====== Extracted records ======

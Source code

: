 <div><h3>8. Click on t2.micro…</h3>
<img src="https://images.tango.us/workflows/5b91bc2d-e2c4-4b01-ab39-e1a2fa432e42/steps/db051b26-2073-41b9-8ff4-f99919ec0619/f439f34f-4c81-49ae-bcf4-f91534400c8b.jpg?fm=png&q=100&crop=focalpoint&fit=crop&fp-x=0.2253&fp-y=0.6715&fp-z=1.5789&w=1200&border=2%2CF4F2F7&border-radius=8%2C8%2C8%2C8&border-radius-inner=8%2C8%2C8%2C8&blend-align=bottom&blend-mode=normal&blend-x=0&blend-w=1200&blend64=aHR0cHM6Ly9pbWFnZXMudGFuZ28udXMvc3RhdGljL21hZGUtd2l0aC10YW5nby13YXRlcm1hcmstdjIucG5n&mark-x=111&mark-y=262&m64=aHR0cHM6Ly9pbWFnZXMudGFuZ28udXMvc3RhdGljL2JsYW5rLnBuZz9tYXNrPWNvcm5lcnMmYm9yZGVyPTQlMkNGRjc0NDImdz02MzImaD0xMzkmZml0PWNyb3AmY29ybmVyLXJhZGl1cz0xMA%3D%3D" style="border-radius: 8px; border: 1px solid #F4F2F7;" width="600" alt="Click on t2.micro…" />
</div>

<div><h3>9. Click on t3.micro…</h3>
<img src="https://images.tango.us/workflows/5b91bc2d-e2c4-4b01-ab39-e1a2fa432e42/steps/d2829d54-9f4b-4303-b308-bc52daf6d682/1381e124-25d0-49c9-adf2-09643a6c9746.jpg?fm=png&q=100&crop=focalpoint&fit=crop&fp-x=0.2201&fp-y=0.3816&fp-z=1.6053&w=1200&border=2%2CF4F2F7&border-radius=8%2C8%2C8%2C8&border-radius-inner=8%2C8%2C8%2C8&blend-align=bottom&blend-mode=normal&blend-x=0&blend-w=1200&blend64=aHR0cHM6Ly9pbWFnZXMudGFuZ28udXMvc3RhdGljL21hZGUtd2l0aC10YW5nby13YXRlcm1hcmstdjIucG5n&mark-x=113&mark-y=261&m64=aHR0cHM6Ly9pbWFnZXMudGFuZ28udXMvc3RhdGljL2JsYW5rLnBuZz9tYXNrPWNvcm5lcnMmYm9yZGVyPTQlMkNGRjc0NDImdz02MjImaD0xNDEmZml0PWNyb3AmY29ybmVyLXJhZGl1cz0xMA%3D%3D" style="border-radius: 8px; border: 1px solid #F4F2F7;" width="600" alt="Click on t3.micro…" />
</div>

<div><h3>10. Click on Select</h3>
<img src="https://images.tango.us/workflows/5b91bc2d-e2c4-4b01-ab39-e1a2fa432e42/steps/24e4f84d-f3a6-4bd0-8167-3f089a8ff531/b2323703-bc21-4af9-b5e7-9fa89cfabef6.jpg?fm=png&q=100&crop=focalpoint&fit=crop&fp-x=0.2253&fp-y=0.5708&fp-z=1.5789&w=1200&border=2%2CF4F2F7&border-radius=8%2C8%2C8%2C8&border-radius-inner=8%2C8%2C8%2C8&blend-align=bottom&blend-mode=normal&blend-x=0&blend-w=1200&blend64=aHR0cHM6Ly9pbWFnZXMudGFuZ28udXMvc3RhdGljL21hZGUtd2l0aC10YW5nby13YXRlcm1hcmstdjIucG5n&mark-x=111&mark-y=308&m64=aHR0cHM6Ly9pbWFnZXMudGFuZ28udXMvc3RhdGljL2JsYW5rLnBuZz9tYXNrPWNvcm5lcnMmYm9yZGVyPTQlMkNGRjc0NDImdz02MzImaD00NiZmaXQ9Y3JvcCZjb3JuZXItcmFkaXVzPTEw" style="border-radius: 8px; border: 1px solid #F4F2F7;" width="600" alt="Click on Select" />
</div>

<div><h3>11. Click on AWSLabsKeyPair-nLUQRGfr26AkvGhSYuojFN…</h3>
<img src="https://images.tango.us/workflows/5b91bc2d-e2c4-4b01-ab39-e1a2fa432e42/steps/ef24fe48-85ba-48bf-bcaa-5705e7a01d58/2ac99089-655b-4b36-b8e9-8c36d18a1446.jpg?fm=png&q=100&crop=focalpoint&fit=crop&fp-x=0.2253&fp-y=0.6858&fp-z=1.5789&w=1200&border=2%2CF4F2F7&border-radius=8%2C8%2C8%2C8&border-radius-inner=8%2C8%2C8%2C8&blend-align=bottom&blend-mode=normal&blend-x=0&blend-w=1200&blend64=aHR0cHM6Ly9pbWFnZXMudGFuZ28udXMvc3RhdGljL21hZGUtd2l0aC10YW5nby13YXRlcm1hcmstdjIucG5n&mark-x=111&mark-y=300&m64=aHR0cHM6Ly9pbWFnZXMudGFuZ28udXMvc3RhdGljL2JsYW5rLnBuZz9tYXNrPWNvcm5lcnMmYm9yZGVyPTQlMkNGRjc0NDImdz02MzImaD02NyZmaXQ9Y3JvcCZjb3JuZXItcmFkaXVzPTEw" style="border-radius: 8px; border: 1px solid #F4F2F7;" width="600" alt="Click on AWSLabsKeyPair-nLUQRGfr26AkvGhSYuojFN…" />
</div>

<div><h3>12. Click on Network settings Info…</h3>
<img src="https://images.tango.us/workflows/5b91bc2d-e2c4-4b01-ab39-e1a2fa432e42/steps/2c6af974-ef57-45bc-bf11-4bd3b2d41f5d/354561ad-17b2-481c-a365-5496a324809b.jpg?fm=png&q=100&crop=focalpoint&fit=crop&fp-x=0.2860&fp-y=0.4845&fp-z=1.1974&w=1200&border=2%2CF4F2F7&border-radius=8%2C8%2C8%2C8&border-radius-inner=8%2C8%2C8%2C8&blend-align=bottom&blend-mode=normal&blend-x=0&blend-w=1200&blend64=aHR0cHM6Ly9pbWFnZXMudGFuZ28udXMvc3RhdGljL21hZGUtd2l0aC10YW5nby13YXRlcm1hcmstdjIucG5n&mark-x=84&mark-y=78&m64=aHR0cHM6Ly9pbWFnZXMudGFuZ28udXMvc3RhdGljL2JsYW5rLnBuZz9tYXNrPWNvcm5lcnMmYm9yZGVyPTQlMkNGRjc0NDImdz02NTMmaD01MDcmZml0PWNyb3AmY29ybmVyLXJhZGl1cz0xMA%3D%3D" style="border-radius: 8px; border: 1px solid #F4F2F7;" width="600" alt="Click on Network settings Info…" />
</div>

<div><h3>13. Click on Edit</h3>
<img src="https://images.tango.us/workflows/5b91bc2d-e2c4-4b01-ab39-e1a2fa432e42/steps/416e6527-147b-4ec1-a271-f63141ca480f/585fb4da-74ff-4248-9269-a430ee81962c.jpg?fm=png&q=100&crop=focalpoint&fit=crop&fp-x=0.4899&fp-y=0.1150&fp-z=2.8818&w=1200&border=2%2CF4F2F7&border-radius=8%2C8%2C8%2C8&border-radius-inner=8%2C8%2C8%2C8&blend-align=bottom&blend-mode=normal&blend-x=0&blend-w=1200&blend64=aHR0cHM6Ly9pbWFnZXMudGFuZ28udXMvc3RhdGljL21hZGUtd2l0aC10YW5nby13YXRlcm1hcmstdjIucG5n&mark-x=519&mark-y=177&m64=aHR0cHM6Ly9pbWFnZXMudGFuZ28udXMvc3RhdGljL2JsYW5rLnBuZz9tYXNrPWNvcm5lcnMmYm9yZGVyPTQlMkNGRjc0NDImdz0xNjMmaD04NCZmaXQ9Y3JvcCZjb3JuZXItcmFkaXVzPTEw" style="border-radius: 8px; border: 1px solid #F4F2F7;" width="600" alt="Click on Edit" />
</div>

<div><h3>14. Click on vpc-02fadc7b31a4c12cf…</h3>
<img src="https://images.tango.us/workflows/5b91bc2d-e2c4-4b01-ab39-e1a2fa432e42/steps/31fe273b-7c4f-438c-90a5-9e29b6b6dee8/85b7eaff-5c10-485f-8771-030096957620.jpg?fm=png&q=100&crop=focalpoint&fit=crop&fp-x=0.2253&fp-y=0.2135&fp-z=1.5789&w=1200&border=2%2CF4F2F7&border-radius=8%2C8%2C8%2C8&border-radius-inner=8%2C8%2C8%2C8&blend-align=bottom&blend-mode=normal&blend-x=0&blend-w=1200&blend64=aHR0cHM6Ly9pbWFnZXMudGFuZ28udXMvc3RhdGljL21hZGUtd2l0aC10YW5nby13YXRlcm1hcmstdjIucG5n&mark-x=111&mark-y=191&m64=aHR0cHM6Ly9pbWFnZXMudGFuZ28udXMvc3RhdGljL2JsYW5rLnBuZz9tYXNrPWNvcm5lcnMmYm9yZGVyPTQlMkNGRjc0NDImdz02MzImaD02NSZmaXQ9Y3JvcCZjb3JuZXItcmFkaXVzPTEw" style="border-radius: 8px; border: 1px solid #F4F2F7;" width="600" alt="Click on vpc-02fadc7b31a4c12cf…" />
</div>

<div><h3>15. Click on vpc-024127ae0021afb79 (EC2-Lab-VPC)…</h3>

======

Each line from the top of the listing down to and including the one containing "<div><h3>9. Click on t3.micro…</h3>" should be transcribed exactly; nothing else is to be output.

Source code

: <div><h3>8. Click on t2.micro…</h3>
<img src="https://images.tango.us/workflows/5b91bc2d-e2c4-4b01-ab39-e1a2fa432e42/steps/db051b26-2073-41b9-8ff4-f99919ec0619/f439f34f-4c81-49ae-bcf4-f91534400c8b.jpg?fm=png&q=100&crop=focalpoint&fit=crop&fp-x=0.2253&fp-y=0.6715&fp-z=1.5789&w=1200&border=2%2CF4F2F7&border-radius=8%2C8%2C8%2C8&border-radius-inner=8%2C8%2C8%2C8&blend-align=bottom&blend-mode=normal&blend-x=0&blend-w=1200&blend64=aHR0cHM6Ly9pbWFnZXMudGFuZ28udXMvc3RhdGljL21hZGUtd2l0aC10YW5nby13YXRlcm1hcmstdjIucG5n&mark-x=111&mark-y=262&m64=aHR0cHM6Ly9pbWFnZXMudGFuZ28udXMvc3RhdGljL2JsYW5rLnBuZz9tYXNrPWNvcm5lcnMmYm9yZGVyPTQlMkNGRjc0NDImdz02MzImaD0xMzkmZml0PWNyb3AmY29ybmVyLXJhZGl1cz0xMA%3D%3D" style="border-radius: 8px; border: 1px solid #F4F2F7;" width="600" alt="Click on t2.micro…" />
</div>

<div><h3>9. Click on t3.micro…</h3>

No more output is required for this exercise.